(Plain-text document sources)
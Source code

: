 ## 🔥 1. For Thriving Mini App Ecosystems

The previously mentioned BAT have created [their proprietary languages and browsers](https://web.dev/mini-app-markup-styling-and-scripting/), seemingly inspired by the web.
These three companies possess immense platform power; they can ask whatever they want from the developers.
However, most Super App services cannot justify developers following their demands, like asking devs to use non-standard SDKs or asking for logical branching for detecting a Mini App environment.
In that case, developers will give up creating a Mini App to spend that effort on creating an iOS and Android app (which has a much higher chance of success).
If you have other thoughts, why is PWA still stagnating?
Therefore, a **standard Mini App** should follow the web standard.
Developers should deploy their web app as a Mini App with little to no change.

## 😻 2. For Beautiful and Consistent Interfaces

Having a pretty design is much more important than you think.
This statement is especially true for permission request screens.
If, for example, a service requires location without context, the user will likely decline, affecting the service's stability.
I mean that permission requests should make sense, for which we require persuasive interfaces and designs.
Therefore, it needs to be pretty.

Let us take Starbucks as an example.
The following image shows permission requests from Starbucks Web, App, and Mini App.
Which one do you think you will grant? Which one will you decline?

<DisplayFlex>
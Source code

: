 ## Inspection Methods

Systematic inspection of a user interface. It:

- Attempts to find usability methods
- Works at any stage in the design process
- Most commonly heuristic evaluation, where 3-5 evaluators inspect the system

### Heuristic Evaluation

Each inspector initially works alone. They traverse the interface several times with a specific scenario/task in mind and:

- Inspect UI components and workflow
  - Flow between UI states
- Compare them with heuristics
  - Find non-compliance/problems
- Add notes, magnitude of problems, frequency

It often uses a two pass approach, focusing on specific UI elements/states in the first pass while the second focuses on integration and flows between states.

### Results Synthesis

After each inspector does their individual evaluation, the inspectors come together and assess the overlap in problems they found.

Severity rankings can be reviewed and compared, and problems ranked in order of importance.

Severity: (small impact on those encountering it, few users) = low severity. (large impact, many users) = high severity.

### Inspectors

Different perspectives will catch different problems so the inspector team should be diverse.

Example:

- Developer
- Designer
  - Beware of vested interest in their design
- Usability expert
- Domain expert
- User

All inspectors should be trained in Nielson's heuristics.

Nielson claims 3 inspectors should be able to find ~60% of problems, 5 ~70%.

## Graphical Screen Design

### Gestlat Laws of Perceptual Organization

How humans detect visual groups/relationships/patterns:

> What the exercise asks
Restate the data word for word. Begin at its first line, end at the line that contains "Developers should deploy", and include both.

> Solution to this task
Source code

: ## 🔥 1. For Thriving Mini App Ecosystems

The previously mentioned BAT have created [their proprietary languages and browsers](https://web.dev/mini-app-markup-styling-and-scripting/), seemingly inspired by the web.
These three companies possess immense platform power; they can ask whatever they want from the developers.
However, most Super App services cannot justify developers following their demands, like asking devs to use non-standard SDKs or asking for logical branching for detecting a Mini App environment.
In that case, developers will give up creating a Mini App to spend that effort on creating an iOS and Android app (which has a much higher chance of success).
If you have other thoughts, why is PWA still stagnating?
Therefore, a **standard Mini App** should follow the web standard.
Developers should deploy their web app as a Mini App with little to no change.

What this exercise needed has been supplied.